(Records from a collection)
....................
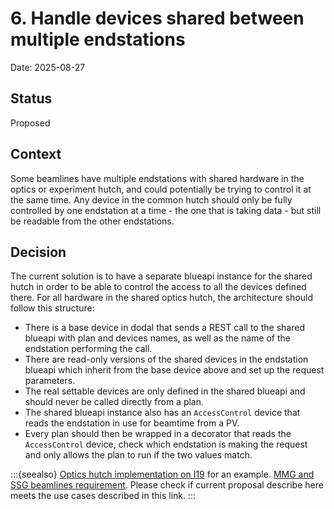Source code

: # 6. Handle devices shared between multiple endstations

Date: 2025-08-27

## Status

Proposed

## Context

Some beamlines have multiple endstations with shared hardware in the optics or experiment hutch, and could potentially be trying to control it at the same time. Any device in the common hutch should only be fully controlled by one endstation at a time - the one that is taking data - but still be readable from the other endstations.

## Decision

The current solution is to have a separate blueapi instance for the shared hutch in order to be able to control the access to all the devices defined there.
For all hardware in the shared optics hutch, the architecture should follow this structure:

- There is a base device in dodal that sends a REST call to the shared blueapi with plan and devices names, as well as the name of the endstation performing the call.
- There are read-only versions of the shared devices in the endstation blueapi which inherit from the base device above and set up the request parameters.
- The real settable devices are only defined in the shared blueapi and should never be called directly from a plan.
- The shared blueapi instance also has an ``AccessControl`` device that reads the endstation in use for beamtime from a PV.
- Every plan should then be wrapped in a decorator that reads the ``AccessControl`` device, check which endstation is making the request and only allows the plan to run if the two values match.


:::{seealso}
[Optics hutch implementation on I19](https://diamondlightsource.github.io/i19-bluesky/main/explanations/decisions/0004-optics-blueapi-architecture.html) for an example.
[MMG and SSG beamlines requirement](https://github.com/DiamondLightSource/dodal/issues/1530#issuecomment-3292301349). Please check if current proposal describe here meets the use cases described in this link.
:::
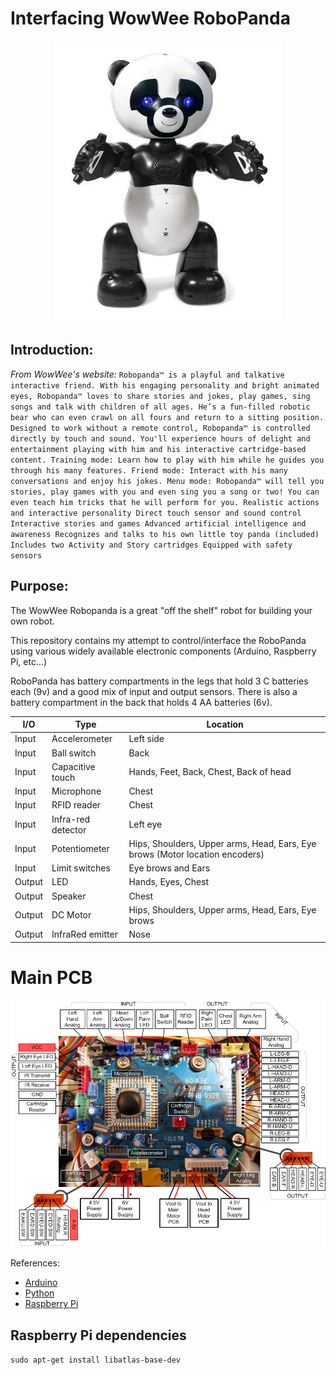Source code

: # Interfacing WowWee RoboPanda

<center>
  <a href="http://www.wowwee.com/en/products/toys/robots/robotics/robocreatures/robopanda">
    <img src="RoboPanda.jpg" />
  </a>
</center>

## Introduction:

*From WowWee's website:*
    `Robopanda™ is a playful and talkative interactive friend.
    With his engaging personality and bright animated eyes, Robopanda™ loves to share stories and jokes, play games,
    sing songs and talk with children of all ages. He’s a fun-filled robotic bear who can even crawl on all fours
    and return to a sitting position.
    Designed to work without a remote control, Robopanda™ is controlled directly by touch and sound.
    You'll experience hours of delight and entertainment playing with him and his interactive cartridge-based content.
    Training mode: Learn how to play with him while he guides you through his many features.
    Friend mode: Interact with his many conversations and enjoy his jokes.
    Menu mode: Robopanda™ will tell you stories, play games with you and even sing you a song or two!
    You can even teach him tricks that he will perform for you.
    Realistic actions and interactive personality
    Direct touch sensor and sound control
    Interactive stories and games
    Advanced artificial intelligence and awareness
    Recognizes and talks to his own little toy panda (included)
    Includes two Activity and Story cartridges
    Equipped with safety sensors`

## Purpose:

The WowWee Robopanda is a great "off the shelf" robot for building your own robot.

This repository contains my attempt to control/interface the RoboPanda using various widely available electronic components (Arduino, Raspberry Pi, etc...)

RoboPanda has battery compartments in the legs that hold 3 C batteries each (9v) and a good mix of input and output sensors.  There is also a battery compartment in the back that holds 4 AA batteries (6v).

| I/O | Type | Location |
|-------|-----------------------|-----------|
| Input | Accelerometer         | Left side |
| Input | Ball switch           | Back |
| Input | Capacitive touch      | Hands, Feet, Back, Chest, Back of head |
| Input | Microphone            | Chest |
| Input | RFID reader           | Chest |
| Input | Infra-red detector    | Left eye |
| Input | Potentiometer         | Hips, Shoulders, Upper arms, Head, Ears, Eye brows (Motor location encoders) |
| Input | Limit switches        | Eye brows and Ears |
| Output | LED                  | Hands, Eyes, Chest |
| Output | Speaker              | Chest |
| Output | DC Motor             | Hips, Shoulders, Upper arms, Head, Ears, Eye brows |
| Output | InfraRed emitter     | Nose |

# Main PCB  
<a href="RoboPanda_Pinout.png">
  <img src="RoboPanda_Pinout.png" />
</a>

References:
<ul>
  <li>
    <a href="http://arduino.cc">Arduino</a>
  </li>
  <li>
    <a href="http://python.org/">Python</a>
  </li>
  <li>
    <a href="http://www.raspberrypi.org/">Raspberry Pi</a>
  </li>
</ul>

<!--
Resources:
<ul>
  <li>
    <a href="http://www.robocommunity.com/article/12977/RoboPanda-Disassembled---A-Look-Inside-This-Friendly-Robotic-Bear/?textpage=11">RoboPanda-Disassembled</a> - A Look Inside This Friendly Robotic Bear
  </li>
  <li>
    <a href="http://www.robocommunity.com/">RoboCommunity</a> - The Premier WowWee Robot Community
  </li>
<ul>
-->


## Raspberry Pi dependencies
`sudo apt-get install libatlas-base-dev`
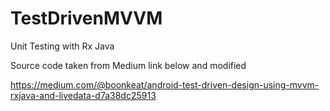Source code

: # TestDrivenMVVM
Unit Testing with Rx Java

Source code taken from Medium link below and modified

https://medium.com/@boonkeat/android-test-driven-design-using-mvvm-rxjava-and-livedata-d7a38dc25913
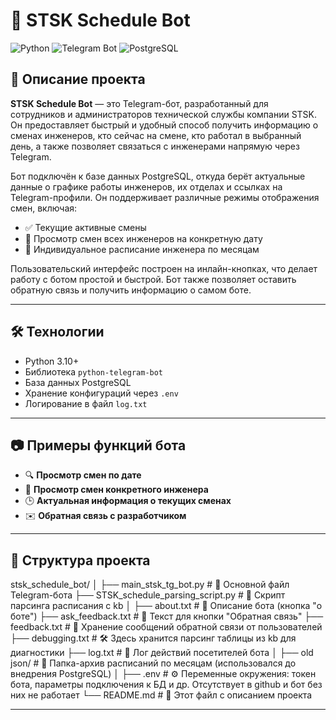 # 🤖 STSK Schedule Bot

![Python](https://img.shields.io/badge/Python-3.10+-blue.svg)
![Telegram Bot](https://img.shields.io/badge/Telegram-Bot-blue.svg)
![PostgreSQL](https://img.shields.io/badge/PostgreSQL-Database-blue.svg)

## 📖 Описание проекта

**STSK Schedule Bot** — это Telegram-бот, разработанный для сотрудников и администраторов технической службы компании STSK. Он предоставляет быстрый и удобный способ получить информацию о сменах инженеров, кто сейчас на смене, кто работал в выбранный день, а также позволяет связаться с инженерами напрямую через Telegram.

Бот подключён к базе данных PostgreSQL, откуда берёт актуальные данные о графике работы инженеров, их отделах и ссылках на Telegram-профили. Он поддерживает различные режимы отображения смен, включая:

- ✅ Текущие активные смены
- 📅 Просмотр смен всех инженеров на конкретную дату
- 👷 Индивидуальное расписание инженера по месяцам

Пользовательский интерфейс построен на инлайн-кнопках, что делает работу с ботом простой и быстрой. Бот также позволяет оставить обратную связь и получить информацию о самом боте.

---

## 🛠️ Технологии

- Python 3.10+
- Библиотека `python-telegram-bot`
- База данных PostgreSQL
- Хранение конфигураций через `.env`
- Логирование в файл `log.txt`

---

## 📷 Примеры функций бота

- 🔍 **Просмотр смен по дате**
- 👤 **Просмотр смен конкретного инженера**
- 🕒 **Актуальная информация о текущих сменах**
- ✉️ **Обратная связь с разработчиком**

---
  
## 📂 Структура проекта
stsk_schedule_bot/
│
├── main_stsk_tg_bot.py              # 📌 Основной файл Telegram-бота
├── STSK_schedule_parsing_script.py  # 🔄 Скрипт парсинга расписания с kb
│
├── about.txt                        # 📝 Описание бота (кнопка "о боте")
├── ask_feedback.txt                 # 💬 Текст для кнопки "Обратная связь"
├── feedback.txt                     # 📩 Хранение сообщений обратной связи от пользователей
├── debugging.txt                    # 🛠️ Здесь хранится парсинг таблицы из kb для диагностики
├── log.txt                          # 📃 Лог действий посетителей бота
│
├── old json/                        # 📅 Папка-архив расписаний по месяцам (использовался до внедрения PostgreSQL)
│
├── .env                             # ⚙️ Переменные окружения: токен бота, параметры подключения к БД и др. Отсутствует в github и бот без них не работает
└── README.md                        # 📘 Этот файл с описанием проекта

---

   
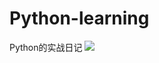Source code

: # Python-learning
Python的实战日记
![](https://repository-images.githubusercontent.com/335015864/a69af080-64f1-11eb-8845-4595e1c89bc5)


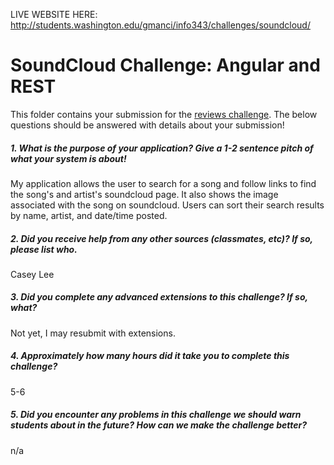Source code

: LIVE WEBSITE HERE: http://students.washington.edu/gmanci/info343/challenges/soundcloud/



# SoundCloud Challenge: Angular and REST

This folder contains your submission for the [reviews challenge](http://info343-joelross.rhcloud.com/challenges/soundcloud). The below questions should be answered with details about your submission!

##### 1. What is the purpose of your application? Give a 1-2 sentence pitch of what your system is about! #####
My application allows the user to search for a song and follow links to find the song's and artist's soundcloud page. It also shows the image associated with the song on soundcloud. Users can sort their search results by name, artist, and date/time posted.

##### 2. Did you receive help from any other sources (classmates, etc)? If so, please list who. #####
Casey Lee

##### 3. Did you complete any advanced extensions to this challenge? If so, what? #####
Not yet, I may resubmit with extensions.

##### 4. Approximately how many hours did it take you to complete this challenge? #####
5-6

##### 5. Did you encounter any problems in this challenge we should warn students about in the future? How can we make the challenge better? #####
n/a
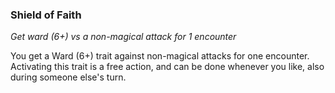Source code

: ### Shield of Faith

_Get ward (6+) vs a non-magical attack for 1 encounter_

You get a Ward (6+) trait against non-magical attacks for one encounter. Activating this trait is a free action, and can be done whenever you like, also during someone else's turn.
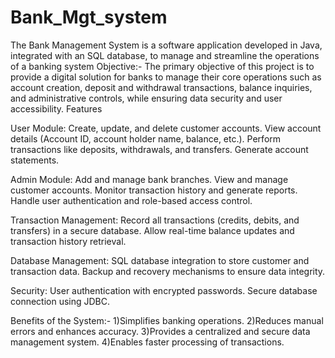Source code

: # Bank_Mgt_system
The Bank Management System is a software application developed in Java, integrated with an SQL database, to manage and streamline the operations of a banking system
Objective:-
The primary objective of this project is to provide a digital solution for banks to manage their core operations such as account creation, deposit and withdrawal transactions, balance inquiries, and administrative controls, while ensuring data security and user accessibility.
Features

User Module:
Create, update, and delete customer accounts.
View account details (Account ID, account holder name, balance, etc.).
Perform transactions like deposits, withdrawals, and transfers.
Generate account statements.

Admin Module:
Add and manage bank branches.
View and manage customer accounts.
Monitor transaction history and generate reports.
Handle user authentication and role-based access control.

Transaction Management:
Record all transactions (credits, debits, and transfers) in a secure database.
Allow real-time balance updates and transaction history retrieval.

Database Management:
SQL database integration to store customer and transaction data.
Backup and recovery mechanisms to ensure data integrity.

Security:
User authentication with encrypted passwords.
Secure database connection using JDBC.

Benefits of the System:-
1)Simplifies banking operations.
2)Reduces manual errors and enhances accuracy.
3)Provides a centralized and secure data management system.
4)Enables faster processing of transactions.
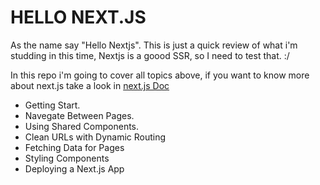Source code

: # HELLO NEXT.JS

As the name say "Hello Nextjs". This is just a quick review of what i'm studding in this time, Nextjs is a goood SSR, so I need to test that. :/

In this repo i'm going to cover all topics above, if you want to know more about next.js take a look in [next.js Doc](https://nextjs.org/learn/basics/getting-started)

- Getting Start.
- Navegate Between Pages.
- Using Shared Components.
- Clean URLs with Dynamic Routing
- Fetching Data for Pages
- Styling Components
- Deploying a Next.js App

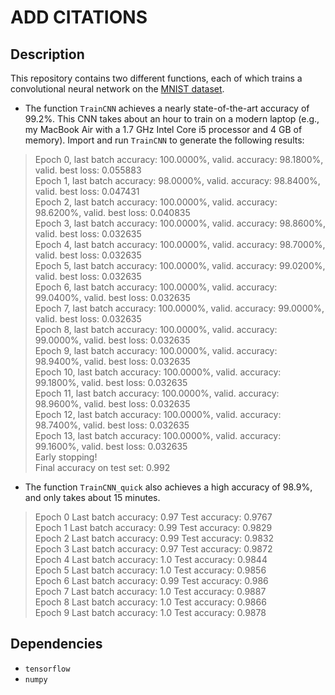 # ADD CITATIONS



Description
-----------

This repository contains two different functions, each of which trains a convolutional neural network on the [MNIST dataset](http://yann.lecun.com/exdb/mnist/).

* The function `TrainCNN` achieves a nearly state-of-the-art accuracy of 99.2%.  This CNN takes about an hour to train on a modern laptop (e.g., my MacBook Air with a 1.7 GHz Intel Core i5 processor and 4 GB of memory).  Import and run `TrainCNN` to generate the following results:

> Epoch 0, last batch accuracy: 100.0000%, valid. accuracy: 98.1800%, valid. best loss: 0.055883  
> Epoch 1, last batch accuracy: 98.0000%, valid. accuracy: 98.8400%, valid. best loss: 0.047431  
> Epoch 2, last batch accuracy: 100.0000%, valid. accuracy: 98.6200%, valid. best loss: 0.040835  
> Epoch 3, last batch accuracy: 100.0000%, valid. accuracy: 98.8600%, valid. best loss: 0.032635  
> Epoch 4, last batch accuracy: 100.0000%, valid. accuracy: 98.7000%, valid. best loss: 0.032635  
> Epoch 5, last batch accuracy: 100.0000%, valid. accuracy: 99.0200%, valid. best loss: 0.032635  
> Epoch 6, last batch accuracy: 100.0000%, valid. accuracy: 99.0400%, valid. best loss: 0.032635  
> Epoch 7, last batch accuracy: 100.0000%, valid. accuracy: 99.0000%, valid. best loss: 0.032635  
> Epoch 8, last batch accuracy: 100.0000%, valid. accuracy: 99.0000%, valid. best loss: 0.032635  
> Epoch 9, last batch accuracy: 100.0000%, valid. accuracy: 98.9400%, valid. best loss: 0.032635  
> Epoch 10, last batch accuracy: 100.0000%, valid. accuracy: 99.1800%, valid. best loss: 0.032635  
> Epoch 11, last batch accuracy: 100.0000%, valid. accuracy: 98.9600%, valid. best loss: 0.032635  
> Epoch 12, last batch accuracy: 100.0000%, valid. accuracy: 98.7400%, valid. best loss: 0.032635  
> Epoch 13, last batch accuracy: 100.0000%, valid. accuracy: 99.1600%, valid. best loss: 0.032635  
> Early stopping!  
> Final accuracy on test set: 0.992

* The function `TrainCNN_quick` also achieves a high accuracy of 98.9%, and only takes about 15 minutes. 

> Epoch 0 Last batch accuracy: 0.97 Test accuracy: 0.9767  
> Epoch 1 Last batch accuracy: 0.99 Test accuracy: 0.9829  
> Epoch 2 Last batch accuracy: 0.99 Test accuracy: 0.9832  
> Epoch 3 Last batch accuracy: 0.97 Test accuracy: 0.9872  
> Epoch 4 Last batch accuracy: 1.0 Test accuracy: 0.9844  
> Epoch 5 Last batch accuracy: 1.0 Test accuracy: 0.9856  
> Epoch 6 Last batch accuracy: 0.99 Test accuracy: 0.986  
> Epoch 7 Last batch accuracy: 1.0 Test accuracy: 0.9887  
> Epoch 8 Last batch accuracy: 1.0 Test accuracy: 0.9866  
> Epoch 9 Last batch accuracy: 1.0 Test accuracy: 0.9878  


Dependencies
------------

* `tensorflow`
* `numpy`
....................
Try it ▸ Each line of the entries holding the string "what" should be found and copied.

Exercise answer ▸
##### 1. What is the purpose of your application? Give a 1-2 sentence pitch of what your system is about! #####
##### 3. Did you complete any advanced extensions to this challenge? If so, what? #####
As the name say "Hello Nextjs". This is just a quick review of what i'm studding in this time, Nextjs is a goood SSR, so I need to test that. :/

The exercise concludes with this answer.